26      La Commission ajoute que, même si le Tribunal estimait que la lettre en question constitue une décision, elle n’aurait pas pour effet d’ouvrir un nouveau délai de recours, en tant que décision de nature confirmative (arrêt de la Cour du 15 décembre 1988, Irish Cement/Commission, 166/86 et 220/86, Rec. p. 6473, point 16 ; ordonnance Infortec/Commission, point 23 supra, point 10, et arrêt de la Cour du 11 janvier 1996, Zunis Holding e.a./Commission, C‑480/93 P, Rec. p. I‑1, point 14). À cet égard, la défenderesse fait référence à la jurisprudence selon laquelle, lorsqu’un requérant laisse expirer le délai pour agir contre la décision qui a arrêté de manière non équivoque une mesure comportant des effets juridiques affectant ses intérêts et s’imposant obligatoirement à lui, il ne saurait faire renaître ce délai en demandant à l’institution de revenir sur sa décision et en formant un recours contre la décision de refus confirmant la décision antérieurement prise (arrêt du Tribunal du 15 mars 1995, Cobrecaf e.a./Commission, T‑514/93, Rec. p. II‑621, point 44).

27      La requérante conteste, dans ses observations sur l’exception d’irrecevabilité, les arguments de la Commission.

28      Elle précise, à titre liminaire, que les décisions attaquées sont celles contenues dans les trois lettres de la Commission, à savoir celles des 2 et 13 décembre 2004 et du 24 janvier 2005.

29      Or, d’après la requérante, la Commission a omis de faire référence, dans l’exception d’irrecevabilité, à la lettre du 24 décembre 2004 ainsi qu’à celle du 24 janvier 2005. Cette dernière contredirait, notamment, la thèse de la Commission selon laquelle les lettres envoyées postérieurement à celle du 2 décembre 2004 ne reposaient sur aucun élément nouveau et n’avaient pas impliqué de réexamen de la décision contenue dans celle-ci.

30      Selon la requérante, plusieurs facteurs amènent à conclure en ce sens.

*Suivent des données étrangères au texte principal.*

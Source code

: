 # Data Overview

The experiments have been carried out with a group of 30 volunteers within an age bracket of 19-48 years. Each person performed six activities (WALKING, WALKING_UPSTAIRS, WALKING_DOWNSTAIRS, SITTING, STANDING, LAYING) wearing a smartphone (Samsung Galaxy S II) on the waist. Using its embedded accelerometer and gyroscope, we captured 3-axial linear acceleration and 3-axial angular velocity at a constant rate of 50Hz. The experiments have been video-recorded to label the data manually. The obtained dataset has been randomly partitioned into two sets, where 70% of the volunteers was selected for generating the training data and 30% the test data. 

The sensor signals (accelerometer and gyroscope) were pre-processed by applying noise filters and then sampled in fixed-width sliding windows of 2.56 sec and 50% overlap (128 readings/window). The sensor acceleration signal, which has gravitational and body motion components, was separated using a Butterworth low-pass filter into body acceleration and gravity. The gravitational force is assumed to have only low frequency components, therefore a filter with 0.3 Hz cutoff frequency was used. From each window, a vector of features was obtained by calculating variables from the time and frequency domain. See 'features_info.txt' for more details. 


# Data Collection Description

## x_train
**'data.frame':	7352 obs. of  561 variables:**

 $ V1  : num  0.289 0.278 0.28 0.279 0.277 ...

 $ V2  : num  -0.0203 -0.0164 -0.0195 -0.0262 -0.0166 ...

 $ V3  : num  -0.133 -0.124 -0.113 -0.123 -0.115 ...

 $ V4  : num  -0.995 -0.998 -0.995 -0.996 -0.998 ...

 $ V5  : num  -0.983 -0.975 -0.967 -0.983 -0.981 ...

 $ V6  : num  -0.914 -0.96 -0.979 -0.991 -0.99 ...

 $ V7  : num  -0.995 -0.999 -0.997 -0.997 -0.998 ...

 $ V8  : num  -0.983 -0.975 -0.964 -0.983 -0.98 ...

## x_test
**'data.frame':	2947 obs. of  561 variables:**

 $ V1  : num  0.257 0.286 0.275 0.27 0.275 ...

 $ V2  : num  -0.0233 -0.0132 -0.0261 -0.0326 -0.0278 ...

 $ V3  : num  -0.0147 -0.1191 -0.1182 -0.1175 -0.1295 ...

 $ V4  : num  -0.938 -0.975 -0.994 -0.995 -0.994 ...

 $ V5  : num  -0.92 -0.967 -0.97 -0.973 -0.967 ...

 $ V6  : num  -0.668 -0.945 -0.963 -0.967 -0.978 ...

Notamment, le fait que, dans la lettre du 24 décembre 2004, le responsable de la section « Gestion financière et marchés publics » a indiqué textuellement la nécessité d’examiner le problème en détail, et qu’il y a annoncé un délai inhabituel de trois semaines pour répondre à la requérante, attesterait qu’il y a bien eu réexamen du dossier de la part de la délégation. Cela correspondrait, d’ailleurs, à ce que la requérante a pu comprendre des entretiens téléphoniques qu’elle a eus avec les fonctionnaires chargés du dossier. De même, l’affirmation « [j]’ai pris bonne note de vos explications […] », contenue dans ladite lettre, indiquerait clairement que de nouvelles informations avaient été soumises à la délégation par la requérante.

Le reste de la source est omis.